**Source data:**
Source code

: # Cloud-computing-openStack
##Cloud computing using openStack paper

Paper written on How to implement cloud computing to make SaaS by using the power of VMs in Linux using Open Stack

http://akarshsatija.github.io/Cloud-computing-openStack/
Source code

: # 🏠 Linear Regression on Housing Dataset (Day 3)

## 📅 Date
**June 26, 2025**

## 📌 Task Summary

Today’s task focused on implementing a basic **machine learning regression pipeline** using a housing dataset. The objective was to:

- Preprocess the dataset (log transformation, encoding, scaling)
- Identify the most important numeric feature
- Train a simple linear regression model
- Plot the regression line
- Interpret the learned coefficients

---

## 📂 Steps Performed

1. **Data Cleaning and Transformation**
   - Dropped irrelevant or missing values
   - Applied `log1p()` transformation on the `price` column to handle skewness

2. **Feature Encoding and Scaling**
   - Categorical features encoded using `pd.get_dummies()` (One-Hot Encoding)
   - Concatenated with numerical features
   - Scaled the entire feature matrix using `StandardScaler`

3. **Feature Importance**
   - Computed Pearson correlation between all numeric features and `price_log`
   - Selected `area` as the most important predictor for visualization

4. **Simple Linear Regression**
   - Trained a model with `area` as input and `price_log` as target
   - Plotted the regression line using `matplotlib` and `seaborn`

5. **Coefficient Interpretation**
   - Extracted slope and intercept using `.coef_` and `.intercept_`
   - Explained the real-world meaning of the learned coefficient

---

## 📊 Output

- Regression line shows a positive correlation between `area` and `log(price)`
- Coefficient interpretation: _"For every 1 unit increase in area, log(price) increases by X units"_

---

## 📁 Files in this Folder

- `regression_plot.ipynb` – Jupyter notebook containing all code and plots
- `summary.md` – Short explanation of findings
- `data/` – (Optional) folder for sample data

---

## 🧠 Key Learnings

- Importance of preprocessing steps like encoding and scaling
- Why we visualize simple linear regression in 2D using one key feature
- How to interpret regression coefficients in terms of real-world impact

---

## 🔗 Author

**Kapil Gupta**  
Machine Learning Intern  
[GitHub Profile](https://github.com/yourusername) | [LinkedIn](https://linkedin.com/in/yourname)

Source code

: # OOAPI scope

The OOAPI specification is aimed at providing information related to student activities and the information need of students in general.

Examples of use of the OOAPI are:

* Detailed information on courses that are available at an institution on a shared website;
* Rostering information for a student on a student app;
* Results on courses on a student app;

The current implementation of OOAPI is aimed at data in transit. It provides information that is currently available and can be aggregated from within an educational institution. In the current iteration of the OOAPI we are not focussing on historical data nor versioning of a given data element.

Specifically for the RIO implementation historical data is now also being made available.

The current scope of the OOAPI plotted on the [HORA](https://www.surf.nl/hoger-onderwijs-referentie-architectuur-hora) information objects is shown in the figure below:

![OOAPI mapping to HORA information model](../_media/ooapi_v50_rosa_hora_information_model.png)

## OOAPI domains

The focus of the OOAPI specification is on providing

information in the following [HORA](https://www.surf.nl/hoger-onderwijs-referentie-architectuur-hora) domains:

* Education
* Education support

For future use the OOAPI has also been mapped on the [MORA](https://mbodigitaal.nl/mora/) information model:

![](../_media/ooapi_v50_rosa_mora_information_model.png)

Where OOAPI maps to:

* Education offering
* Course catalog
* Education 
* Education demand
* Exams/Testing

**WHAT IS NEEDED:** Set down exactly the lines that begin the records and continue through the line bearing "- Concatenated with numerical features"; include both ends.

**SOLUTION:**
Source code

: # Cloud-computing-openStack
##Cloud computing using openStack paper

Paper written on How to implement cloud computing to make SaaS by using the power of VMs in Linux using Open Stack

http://akarshsatija.github.io/Cloud-computing-openStack/
Source code

: # 🏠 Linear Regression on Housing Dataset (Day 3)

## 📅 Date
**June 26, 2025**

## 📌 Task Summary

Today’s task focused on implementing a basic **machine learning regression pipeline** using a housing dataset. The objective was to:

- Preprocess the dataset (log transformation, encoding, scaling)
- Identify the most important numeric feature
- Train a simple linear regression model
- Plot the regression line
- Interpret the learned coefficients

---

## 📂 Steps Performed

1. **Data Cleaning and Transformation**
   - Dropped irrelevant or missing values
   - Applied `log1p()` transformation on the `price` column to handle skewness

2. **Feature Encoding and Scaling**
   - Categorical features encoded using `pd.get_dummies()` (One-Hot Encoding)
   - Concatenated with numerical features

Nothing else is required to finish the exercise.